Please quote exactly the lines below from the line containing "Tool to translate" to the line containing "The alphabet is", both lines included, and nothing else.

== Extracted information ==
▬▬▬▬▬▬
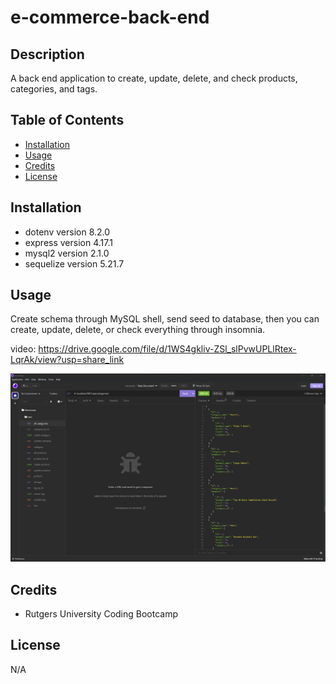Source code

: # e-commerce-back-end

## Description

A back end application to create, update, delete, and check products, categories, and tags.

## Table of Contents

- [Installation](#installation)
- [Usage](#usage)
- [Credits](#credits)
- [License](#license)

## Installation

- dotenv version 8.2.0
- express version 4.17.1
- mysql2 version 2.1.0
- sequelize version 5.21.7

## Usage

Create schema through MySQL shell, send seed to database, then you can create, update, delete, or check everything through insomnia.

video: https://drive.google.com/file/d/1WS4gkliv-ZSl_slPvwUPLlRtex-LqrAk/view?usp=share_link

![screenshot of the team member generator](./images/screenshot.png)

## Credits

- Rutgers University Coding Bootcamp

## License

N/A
▬▬▬▬▬▬
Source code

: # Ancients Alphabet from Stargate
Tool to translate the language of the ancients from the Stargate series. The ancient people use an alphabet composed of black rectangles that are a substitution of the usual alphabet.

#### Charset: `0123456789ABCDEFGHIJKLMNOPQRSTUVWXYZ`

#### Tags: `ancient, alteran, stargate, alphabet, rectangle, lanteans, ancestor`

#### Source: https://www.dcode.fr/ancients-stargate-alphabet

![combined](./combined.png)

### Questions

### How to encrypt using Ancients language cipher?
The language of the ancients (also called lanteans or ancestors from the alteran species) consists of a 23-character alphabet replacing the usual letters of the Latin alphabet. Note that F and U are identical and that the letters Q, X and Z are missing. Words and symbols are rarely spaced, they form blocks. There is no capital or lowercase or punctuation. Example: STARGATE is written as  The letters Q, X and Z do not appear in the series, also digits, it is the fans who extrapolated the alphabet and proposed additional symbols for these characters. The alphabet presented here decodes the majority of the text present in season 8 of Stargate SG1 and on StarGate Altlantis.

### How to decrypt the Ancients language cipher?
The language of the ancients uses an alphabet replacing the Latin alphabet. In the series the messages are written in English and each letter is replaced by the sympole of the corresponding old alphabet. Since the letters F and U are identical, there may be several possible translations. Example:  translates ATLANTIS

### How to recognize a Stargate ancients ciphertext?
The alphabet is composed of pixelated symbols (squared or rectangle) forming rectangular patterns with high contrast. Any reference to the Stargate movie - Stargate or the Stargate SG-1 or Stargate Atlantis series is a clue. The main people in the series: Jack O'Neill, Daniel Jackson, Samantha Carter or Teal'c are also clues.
▬▬▬▬▬▬
== Completed task ==
Tool to translate the language of the ancients from the Stargate series. The ancient people use an alphabet composed of black rectangles that are a substitution of the usual alphabet.

#### Charset: `0123456789ABCDEFGHIJKLMNOPQRSTUVWXYZ`

#### Tags: `ancient, alteran, stargate, alphabet, rectangle, lanteans, ancestor`

#### Source: https://www.dcode.fr/ancients-stargate-alphabet

![combined](./combined.png)

### Questions

### How to encrypt using Ancients language cipher?
The language of the ancients (also called lanteans or ancestors from the alteran species) consists of a 23-character alphabet replacing the usual letters of the Latin alphabet. Note that F and U are identical and that the letters Q, X and Z are missing. Words and symbols are rarely spaced, they form blocks. There is no capital or lowercase or punctuation. Example: STARGATE is written as  The letters Q, X and Z do not appear in the series, also digits, it is the fans who extrapolated the alphabet and proposed additional symbols for these characters. The alphabet presented here decodes the majority of the text present in season 8 of Stargate SG1 and on StarGate Altlantis.

### How to decrypt the Ancients language cipher?
The language of the ancients uses an alphabet replacing the Latin alphabet. In the series the messages are written in English and each letter is replaced by the sympole of the corresponding old alphabet. Since the letters F and U are identical, there may be several possible translations. Example:  translates ATLANTIS

### How to recognize a Stargate ancients ciphertext?
The alphabet is composed of pixelated symbols (squared or rectangle) forming rectangular patterns with high contrast. Any reference to the Stargate movie - Stargate or the Stargate SG-1 or Stargate Atlantis series is a clue. The main people in the series: Jack O'Neill, Daniel Jackson, Samantha Carter or Teal'c are also clues.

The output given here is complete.